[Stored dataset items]
<<<<
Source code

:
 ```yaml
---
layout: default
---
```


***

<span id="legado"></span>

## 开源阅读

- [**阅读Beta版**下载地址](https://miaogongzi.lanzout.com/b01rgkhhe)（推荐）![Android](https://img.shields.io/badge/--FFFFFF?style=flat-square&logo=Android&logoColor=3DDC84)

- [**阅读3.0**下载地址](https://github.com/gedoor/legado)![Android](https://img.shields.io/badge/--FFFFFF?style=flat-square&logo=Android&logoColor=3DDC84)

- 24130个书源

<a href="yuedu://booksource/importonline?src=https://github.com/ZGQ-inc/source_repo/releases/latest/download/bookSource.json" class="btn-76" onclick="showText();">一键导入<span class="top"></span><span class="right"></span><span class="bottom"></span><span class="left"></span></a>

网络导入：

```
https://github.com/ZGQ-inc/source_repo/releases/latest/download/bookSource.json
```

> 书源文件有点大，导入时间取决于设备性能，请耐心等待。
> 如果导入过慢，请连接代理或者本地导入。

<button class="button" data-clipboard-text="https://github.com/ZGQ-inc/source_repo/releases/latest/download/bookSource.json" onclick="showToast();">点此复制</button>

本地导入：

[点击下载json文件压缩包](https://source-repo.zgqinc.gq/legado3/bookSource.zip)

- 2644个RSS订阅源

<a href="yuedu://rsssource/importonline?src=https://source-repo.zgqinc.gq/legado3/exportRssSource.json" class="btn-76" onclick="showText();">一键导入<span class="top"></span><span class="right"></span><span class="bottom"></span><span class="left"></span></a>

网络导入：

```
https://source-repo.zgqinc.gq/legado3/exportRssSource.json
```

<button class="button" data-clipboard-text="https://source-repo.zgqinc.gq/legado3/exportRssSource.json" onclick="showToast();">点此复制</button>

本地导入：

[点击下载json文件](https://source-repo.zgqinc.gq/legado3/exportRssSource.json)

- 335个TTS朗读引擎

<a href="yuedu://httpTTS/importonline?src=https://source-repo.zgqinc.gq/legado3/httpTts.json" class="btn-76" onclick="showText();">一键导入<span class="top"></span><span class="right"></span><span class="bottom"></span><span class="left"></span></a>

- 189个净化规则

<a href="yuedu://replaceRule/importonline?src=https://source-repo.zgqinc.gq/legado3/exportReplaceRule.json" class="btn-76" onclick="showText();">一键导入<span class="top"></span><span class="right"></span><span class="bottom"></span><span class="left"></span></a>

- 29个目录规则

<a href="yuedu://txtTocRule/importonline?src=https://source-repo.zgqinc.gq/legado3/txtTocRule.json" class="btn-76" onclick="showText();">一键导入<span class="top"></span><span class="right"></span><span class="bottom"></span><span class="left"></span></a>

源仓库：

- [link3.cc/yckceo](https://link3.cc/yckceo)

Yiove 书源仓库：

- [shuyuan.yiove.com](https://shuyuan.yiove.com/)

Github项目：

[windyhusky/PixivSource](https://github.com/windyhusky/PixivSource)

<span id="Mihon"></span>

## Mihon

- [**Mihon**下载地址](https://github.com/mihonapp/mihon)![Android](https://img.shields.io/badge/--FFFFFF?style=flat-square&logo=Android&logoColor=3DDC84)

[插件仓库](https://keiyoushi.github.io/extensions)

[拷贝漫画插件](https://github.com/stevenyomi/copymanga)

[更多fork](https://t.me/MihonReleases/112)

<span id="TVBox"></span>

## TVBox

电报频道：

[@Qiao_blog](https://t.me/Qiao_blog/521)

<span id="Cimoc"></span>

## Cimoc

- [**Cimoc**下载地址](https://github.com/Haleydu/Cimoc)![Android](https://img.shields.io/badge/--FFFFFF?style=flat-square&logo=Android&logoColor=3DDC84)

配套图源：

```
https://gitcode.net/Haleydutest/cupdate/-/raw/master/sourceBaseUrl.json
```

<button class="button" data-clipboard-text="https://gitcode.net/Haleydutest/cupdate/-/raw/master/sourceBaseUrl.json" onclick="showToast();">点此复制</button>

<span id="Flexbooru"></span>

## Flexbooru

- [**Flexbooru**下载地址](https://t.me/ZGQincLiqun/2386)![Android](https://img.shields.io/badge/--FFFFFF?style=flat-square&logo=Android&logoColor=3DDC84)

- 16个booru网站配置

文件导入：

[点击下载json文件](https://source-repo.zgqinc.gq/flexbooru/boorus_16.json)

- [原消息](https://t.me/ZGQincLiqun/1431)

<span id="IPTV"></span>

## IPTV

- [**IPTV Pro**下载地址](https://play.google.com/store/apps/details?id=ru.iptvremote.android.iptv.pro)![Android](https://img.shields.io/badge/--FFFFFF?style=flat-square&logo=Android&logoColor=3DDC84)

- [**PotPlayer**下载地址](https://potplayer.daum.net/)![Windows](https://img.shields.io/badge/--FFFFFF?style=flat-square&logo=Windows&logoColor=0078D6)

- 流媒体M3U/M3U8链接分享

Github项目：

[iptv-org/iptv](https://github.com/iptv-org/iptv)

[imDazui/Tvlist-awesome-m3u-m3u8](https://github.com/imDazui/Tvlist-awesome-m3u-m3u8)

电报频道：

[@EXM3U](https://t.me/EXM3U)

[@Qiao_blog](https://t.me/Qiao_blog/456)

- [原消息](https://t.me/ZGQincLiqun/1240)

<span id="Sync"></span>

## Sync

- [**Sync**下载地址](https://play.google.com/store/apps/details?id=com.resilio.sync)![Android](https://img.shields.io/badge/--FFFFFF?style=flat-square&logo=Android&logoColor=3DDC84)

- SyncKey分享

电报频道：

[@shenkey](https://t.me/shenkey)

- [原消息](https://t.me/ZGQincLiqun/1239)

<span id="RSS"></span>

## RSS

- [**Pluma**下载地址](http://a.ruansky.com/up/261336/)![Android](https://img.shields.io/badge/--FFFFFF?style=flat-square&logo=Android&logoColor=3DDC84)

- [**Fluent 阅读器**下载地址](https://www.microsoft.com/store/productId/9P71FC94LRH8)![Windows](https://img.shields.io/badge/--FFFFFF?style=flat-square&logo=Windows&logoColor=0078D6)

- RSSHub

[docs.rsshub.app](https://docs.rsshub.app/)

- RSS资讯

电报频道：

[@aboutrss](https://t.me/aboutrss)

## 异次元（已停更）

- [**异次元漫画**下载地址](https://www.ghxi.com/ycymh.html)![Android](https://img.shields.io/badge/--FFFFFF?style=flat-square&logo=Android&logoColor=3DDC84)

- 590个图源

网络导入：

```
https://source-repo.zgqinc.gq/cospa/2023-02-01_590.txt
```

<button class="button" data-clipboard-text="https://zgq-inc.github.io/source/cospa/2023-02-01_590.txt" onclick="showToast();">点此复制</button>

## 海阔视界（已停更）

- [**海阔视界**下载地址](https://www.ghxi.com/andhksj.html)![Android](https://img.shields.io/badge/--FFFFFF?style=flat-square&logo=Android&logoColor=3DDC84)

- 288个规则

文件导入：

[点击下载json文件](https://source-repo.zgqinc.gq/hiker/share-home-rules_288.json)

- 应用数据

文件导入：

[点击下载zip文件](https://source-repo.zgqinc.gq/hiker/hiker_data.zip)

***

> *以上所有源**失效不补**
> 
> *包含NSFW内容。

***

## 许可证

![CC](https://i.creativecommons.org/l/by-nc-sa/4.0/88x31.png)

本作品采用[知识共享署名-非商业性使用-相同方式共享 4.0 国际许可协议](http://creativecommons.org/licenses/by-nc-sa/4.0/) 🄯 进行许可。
>>>>
Aim of the task >> The line containing "[docs.rsshub.app](https://docs.rsshub.app/)" marks the start; retype it and each line after it through the end of the records above, exactly.

Solution for this exercise >>
[docs.rsshub.app](https://docs.rsshub.app/)

- RSS资讯

电报频道：

[@aboutrss](https://t.me/aboutrss)

## 异次元（已停更）

- [**异次元漫画**下载地址](https://www.ghxi.com/ycymh.html)![Android](https://img.shields.io/badge/--FFFFFF?style=flat-square&logo=Android&logoColor=3DDC84)

- 590个图源

网络导入：

```
https://source-repo.zgqinc.gq/cospa/2023-02-01_590.txt
```

<button class="button" data-clipboard-text="https://zgq-inc.github.io/source/cospa/2023-02-01_590.txt" onclick="showToast();">点此复制</button>

## 海阔视界（已停更）

- [**海阔视界**下载地址](https://www.ghxi.com/andhksj.html)![Android](https://img.shields.io/badge/--FFFFFF?style=flat-square&logo=Android&logoColor=3DDC84)

- 288个规则

文件导入：

[点击下载json文件](https://source-repo.zgqinc.gq/hiker/share-home-rules_288.json)

- 应用数据

文件导入：

[点击下载zip文件](https://source-repo.zgqinc.gq/hiker/hiker_data.zip)

***

> *以上所有源**失效不补**
> 
> *包含NSFW内容。

***

## 许可证

![CC](https://i.creativecommons.org/l/by-nc-sa/4.0/88x31.png)

本作品采用[知识共享署名-非商业性使用-相同方式共享 4.0 国际许可协议](http://creativecommons.org/licenses/by-nc-sa/4.0/) 🄯 进行许可。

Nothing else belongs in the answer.